● **Activity**
Look over the material below and count the lines that include "were". Give only the total.
========================================================================
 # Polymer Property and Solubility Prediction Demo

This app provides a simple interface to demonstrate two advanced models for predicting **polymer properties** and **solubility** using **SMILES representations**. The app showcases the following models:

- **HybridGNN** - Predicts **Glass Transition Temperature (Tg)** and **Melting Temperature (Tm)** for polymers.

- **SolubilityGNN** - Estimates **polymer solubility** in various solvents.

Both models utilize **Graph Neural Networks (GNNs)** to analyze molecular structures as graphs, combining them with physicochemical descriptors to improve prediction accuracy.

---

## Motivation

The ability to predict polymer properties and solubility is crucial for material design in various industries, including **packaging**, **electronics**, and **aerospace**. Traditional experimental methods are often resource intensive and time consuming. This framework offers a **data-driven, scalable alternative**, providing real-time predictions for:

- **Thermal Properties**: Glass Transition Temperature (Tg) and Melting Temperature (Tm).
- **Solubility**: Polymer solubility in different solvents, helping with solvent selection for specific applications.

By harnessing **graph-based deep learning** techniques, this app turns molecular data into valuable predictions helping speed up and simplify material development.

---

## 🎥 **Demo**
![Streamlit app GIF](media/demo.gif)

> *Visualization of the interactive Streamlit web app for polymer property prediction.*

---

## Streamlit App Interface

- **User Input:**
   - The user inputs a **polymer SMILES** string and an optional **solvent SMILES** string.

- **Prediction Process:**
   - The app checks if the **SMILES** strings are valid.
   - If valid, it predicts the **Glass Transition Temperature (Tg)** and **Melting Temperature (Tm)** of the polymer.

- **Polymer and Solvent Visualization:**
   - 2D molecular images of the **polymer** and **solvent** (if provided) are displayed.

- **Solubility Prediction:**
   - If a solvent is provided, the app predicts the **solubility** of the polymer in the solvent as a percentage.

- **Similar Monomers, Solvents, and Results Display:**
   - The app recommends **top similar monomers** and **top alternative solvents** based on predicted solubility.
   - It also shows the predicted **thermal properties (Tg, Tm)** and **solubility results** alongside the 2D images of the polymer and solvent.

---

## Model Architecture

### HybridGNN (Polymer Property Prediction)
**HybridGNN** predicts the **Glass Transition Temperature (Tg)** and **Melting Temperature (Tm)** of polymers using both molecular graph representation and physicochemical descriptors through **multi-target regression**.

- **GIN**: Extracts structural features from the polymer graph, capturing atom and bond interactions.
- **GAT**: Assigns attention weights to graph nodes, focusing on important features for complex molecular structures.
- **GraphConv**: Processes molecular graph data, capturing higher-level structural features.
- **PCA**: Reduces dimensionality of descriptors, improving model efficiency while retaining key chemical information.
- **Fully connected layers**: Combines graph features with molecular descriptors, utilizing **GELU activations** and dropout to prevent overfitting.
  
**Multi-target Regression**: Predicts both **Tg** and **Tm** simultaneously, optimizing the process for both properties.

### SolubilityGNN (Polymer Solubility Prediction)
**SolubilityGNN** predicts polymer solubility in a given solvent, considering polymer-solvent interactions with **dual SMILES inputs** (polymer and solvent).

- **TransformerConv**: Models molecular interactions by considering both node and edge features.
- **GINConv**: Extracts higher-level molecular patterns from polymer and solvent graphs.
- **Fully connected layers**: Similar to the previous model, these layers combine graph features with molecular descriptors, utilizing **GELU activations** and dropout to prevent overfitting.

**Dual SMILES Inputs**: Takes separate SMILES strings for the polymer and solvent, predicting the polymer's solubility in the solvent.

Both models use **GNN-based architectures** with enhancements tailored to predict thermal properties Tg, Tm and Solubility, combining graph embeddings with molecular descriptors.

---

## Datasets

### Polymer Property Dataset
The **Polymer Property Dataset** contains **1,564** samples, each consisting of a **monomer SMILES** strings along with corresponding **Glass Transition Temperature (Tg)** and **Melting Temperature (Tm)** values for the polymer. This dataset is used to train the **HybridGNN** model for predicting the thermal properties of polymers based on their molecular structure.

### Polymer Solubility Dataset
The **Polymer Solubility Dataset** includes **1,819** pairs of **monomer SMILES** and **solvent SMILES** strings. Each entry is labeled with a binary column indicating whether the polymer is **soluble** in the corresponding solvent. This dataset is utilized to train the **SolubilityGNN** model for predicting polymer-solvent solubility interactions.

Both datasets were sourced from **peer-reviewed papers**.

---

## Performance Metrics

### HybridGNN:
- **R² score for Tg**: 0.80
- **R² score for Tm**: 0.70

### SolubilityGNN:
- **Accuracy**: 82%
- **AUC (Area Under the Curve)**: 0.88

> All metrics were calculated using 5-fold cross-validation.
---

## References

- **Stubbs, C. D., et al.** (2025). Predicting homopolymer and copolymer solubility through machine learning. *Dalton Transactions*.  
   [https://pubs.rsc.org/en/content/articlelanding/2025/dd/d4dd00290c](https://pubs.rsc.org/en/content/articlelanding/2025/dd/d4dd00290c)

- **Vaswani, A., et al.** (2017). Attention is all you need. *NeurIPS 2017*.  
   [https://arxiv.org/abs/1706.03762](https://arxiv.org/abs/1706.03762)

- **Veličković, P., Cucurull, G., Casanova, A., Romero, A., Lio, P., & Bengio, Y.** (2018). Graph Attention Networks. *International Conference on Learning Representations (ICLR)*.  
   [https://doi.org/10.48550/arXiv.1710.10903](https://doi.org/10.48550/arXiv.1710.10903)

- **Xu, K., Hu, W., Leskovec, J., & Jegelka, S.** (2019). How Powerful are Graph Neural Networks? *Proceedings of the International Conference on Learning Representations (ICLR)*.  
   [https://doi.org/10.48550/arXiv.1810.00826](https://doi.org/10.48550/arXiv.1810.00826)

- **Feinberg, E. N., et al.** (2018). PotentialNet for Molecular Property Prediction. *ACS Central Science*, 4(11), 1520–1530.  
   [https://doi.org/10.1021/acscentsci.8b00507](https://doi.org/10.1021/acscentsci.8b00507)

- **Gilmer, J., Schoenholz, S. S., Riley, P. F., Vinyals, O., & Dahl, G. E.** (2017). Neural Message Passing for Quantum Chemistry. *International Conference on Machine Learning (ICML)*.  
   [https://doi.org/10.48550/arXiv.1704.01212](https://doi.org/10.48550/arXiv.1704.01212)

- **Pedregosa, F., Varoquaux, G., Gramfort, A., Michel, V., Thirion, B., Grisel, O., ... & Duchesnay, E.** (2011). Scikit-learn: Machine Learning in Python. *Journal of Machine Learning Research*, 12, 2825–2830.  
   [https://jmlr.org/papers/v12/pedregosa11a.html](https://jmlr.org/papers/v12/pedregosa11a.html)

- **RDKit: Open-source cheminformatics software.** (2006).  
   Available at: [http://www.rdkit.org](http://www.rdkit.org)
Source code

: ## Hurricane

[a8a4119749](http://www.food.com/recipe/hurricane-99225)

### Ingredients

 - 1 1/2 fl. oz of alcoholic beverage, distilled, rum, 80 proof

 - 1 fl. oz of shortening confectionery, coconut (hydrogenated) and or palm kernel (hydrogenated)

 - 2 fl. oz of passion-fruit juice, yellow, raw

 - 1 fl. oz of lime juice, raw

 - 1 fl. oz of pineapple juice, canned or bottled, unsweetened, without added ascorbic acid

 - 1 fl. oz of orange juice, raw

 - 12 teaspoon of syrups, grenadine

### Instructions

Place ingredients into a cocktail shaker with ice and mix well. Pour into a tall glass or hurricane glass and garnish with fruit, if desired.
========================================================================
● **Response to the exercise**
2